# [TASK DESCRIPTION]
Please copy every line of the records below that holds the word "Dokumentenklassen".

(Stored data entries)
++++++

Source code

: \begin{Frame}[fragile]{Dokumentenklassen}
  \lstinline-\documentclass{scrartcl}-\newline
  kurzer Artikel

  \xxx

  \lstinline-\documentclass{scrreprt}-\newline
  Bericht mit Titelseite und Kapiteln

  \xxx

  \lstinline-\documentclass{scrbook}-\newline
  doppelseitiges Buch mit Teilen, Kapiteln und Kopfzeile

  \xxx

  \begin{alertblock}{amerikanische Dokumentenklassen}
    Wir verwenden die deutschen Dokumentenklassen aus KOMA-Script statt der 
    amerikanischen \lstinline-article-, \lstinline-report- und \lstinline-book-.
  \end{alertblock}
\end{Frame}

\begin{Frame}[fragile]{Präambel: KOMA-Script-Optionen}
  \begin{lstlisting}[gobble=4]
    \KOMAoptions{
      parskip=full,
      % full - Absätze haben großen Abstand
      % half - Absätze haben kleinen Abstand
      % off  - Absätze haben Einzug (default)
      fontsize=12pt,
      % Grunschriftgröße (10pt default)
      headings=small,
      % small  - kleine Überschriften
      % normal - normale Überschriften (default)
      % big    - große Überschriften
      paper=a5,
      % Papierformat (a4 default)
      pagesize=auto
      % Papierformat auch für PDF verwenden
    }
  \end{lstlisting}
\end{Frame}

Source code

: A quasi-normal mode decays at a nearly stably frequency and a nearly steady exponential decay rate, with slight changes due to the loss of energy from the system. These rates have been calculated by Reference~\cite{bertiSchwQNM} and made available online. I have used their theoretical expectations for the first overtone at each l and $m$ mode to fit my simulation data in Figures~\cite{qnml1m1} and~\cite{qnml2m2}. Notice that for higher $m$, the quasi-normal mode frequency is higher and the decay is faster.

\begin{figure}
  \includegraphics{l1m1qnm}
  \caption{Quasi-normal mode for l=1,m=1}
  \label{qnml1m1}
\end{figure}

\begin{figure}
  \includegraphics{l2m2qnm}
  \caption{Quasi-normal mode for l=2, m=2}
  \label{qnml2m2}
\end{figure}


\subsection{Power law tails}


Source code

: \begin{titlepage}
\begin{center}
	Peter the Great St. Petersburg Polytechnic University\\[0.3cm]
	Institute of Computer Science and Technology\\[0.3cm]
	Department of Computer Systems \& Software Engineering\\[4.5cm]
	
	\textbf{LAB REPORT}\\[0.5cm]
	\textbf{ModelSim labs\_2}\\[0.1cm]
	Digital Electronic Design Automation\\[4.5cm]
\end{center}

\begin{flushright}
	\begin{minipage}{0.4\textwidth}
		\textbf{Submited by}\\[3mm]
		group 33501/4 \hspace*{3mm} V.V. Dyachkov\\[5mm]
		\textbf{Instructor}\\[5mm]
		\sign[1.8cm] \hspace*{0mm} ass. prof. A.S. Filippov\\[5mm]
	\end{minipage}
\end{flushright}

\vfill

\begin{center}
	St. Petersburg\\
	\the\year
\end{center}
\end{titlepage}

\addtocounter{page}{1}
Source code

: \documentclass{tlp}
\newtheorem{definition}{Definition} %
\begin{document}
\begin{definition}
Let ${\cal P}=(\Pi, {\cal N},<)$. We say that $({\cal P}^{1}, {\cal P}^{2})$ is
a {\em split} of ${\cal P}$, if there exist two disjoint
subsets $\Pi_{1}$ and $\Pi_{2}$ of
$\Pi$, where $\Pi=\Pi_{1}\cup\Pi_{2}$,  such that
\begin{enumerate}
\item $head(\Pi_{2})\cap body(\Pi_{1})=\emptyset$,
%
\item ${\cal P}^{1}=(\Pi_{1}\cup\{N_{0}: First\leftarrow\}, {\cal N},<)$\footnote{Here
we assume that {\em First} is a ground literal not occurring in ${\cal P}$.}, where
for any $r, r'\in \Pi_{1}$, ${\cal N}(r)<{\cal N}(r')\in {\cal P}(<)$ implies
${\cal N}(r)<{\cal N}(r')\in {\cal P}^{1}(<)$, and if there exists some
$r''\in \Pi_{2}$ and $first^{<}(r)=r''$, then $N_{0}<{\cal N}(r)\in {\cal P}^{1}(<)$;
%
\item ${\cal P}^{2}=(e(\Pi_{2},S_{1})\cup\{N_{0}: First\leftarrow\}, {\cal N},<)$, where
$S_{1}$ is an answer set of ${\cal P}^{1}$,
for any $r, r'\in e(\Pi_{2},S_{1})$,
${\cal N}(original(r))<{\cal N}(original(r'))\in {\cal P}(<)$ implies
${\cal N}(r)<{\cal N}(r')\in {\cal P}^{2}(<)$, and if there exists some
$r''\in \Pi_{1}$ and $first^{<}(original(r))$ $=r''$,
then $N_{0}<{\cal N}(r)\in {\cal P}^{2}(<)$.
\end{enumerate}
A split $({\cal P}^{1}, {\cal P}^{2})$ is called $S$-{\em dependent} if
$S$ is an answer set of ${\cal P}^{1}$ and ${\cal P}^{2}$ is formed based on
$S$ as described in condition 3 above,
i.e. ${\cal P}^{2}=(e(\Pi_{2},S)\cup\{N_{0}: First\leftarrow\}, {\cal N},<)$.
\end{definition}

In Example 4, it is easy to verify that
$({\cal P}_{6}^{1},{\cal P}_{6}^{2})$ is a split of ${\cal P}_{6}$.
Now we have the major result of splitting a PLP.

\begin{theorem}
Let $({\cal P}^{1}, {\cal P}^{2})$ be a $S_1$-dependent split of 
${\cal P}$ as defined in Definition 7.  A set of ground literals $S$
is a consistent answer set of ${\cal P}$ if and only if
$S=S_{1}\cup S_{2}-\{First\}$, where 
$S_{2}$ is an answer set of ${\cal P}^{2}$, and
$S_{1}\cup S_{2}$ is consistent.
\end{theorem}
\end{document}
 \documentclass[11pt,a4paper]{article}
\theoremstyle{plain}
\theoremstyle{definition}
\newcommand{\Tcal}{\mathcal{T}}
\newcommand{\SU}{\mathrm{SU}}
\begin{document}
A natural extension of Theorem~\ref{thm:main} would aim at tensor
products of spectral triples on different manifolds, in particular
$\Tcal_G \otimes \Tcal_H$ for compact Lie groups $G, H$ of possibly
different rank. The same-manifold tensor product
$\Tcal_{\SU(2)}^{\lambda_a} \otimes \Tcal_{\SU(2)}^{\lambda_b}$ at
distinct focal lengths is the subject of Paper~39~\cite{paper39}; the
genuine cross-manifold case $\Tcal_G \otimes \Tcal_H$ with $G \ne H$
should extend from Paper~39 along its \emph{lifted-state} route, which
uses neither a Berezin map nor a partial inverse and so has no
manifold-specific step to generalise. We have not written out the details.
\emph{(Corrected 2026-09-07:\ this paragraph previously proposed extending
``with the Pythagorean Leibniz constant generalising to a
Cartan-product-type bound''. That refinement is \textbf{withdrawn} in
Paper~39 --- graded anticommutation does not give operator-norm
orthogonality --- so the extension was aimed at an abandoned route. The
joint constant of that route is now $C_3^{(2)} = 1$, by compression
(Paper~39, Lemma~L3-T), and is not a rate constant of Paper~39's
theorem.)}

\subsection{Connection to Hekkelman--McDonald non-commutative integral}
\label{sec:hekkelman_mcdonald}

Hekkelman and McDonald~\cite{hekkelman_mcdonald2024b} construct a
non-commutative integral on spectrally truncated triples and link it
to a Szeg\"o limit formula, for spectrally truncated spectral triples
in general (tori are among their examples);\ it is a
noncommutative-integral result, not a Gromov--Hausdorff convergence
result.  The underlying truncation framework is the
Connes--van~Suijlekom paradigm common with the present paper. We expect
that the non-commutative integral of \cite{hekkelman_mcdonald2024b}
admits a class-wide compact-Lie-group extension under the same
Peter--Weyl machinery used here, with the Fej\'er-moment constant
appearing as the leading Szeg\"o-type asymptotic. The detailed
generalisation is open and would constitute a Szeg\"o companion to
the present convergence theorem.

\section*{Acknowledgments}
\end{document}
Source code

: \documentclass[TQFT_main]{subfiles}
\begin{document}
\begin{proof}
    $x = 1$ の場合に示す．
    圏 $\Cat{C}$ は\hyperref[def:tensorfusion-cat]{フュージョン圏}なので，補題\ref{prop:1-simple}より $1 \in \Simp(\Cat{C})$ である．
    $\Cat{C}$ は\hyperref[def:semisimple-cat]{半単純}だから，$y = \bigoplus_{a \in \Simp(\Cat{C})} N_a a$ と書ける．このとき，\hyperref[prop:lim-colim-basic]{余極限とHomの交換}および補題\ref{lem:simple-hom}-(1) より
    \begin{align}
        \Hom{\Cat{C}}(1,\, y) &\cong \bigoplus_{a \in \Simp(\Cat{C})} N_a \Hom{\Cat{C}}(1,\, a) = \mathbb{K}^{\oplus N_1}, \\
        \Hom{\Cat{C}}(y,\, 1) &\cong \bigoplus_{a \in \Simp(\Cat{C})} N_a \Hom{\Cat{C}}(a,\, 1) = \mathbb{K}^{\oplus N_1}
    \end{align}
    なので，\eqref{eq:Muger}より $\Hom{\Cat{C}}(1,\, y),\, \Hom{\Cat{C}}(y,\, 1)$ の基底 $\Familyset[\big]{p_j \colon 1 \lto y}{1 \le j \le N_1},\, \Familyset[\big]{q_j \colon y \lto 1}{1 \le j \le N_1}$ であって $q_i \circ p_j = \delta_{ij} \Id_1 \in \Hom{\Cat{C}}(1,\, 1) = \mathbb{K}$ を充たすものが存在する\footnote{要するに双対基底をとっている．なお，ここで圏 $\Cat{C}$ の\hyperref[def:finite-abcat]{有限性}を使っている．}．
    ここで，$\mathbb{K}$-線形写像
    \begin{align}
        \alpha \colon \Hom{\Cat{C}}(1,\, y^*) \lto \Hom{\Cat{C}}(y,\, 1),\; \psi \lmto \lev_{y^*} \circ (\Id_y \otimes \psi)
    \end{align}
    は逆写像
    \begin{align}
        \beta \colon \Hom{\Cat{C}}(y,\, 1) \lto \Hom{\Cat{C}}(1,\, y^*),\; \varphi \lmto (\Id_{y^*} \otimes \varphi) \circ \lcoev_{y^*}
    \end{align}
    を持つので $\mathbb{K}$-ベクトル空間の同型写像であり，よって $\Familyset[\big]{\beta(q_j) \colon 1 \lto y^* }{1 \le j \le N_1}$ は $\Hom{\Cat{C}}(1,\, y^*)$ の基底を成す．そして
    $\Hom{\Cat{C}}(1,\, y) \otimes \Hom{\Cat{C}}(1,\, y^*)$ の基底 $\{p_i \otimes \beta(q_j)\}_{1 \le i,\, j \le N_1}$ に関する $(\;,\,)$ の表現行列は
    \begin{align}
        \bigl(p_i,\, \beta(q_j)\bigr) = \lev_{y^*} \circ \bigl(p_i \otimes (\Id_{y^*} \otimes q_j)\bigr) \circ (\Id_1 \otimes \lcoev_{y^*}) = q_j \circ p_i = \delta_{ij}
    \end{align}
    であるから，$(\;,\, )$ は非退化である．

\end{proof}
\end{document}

++++++

# [RESPONSE TO THE TASK]
: \begin{Frame}[fragile]{Dokumentenklassen}
  \begin{alertblock}{amerikanische Dokumentenklassen}
    Wir verwenden die deutschen Dokumentenklassen aus KOMA-Script statt der 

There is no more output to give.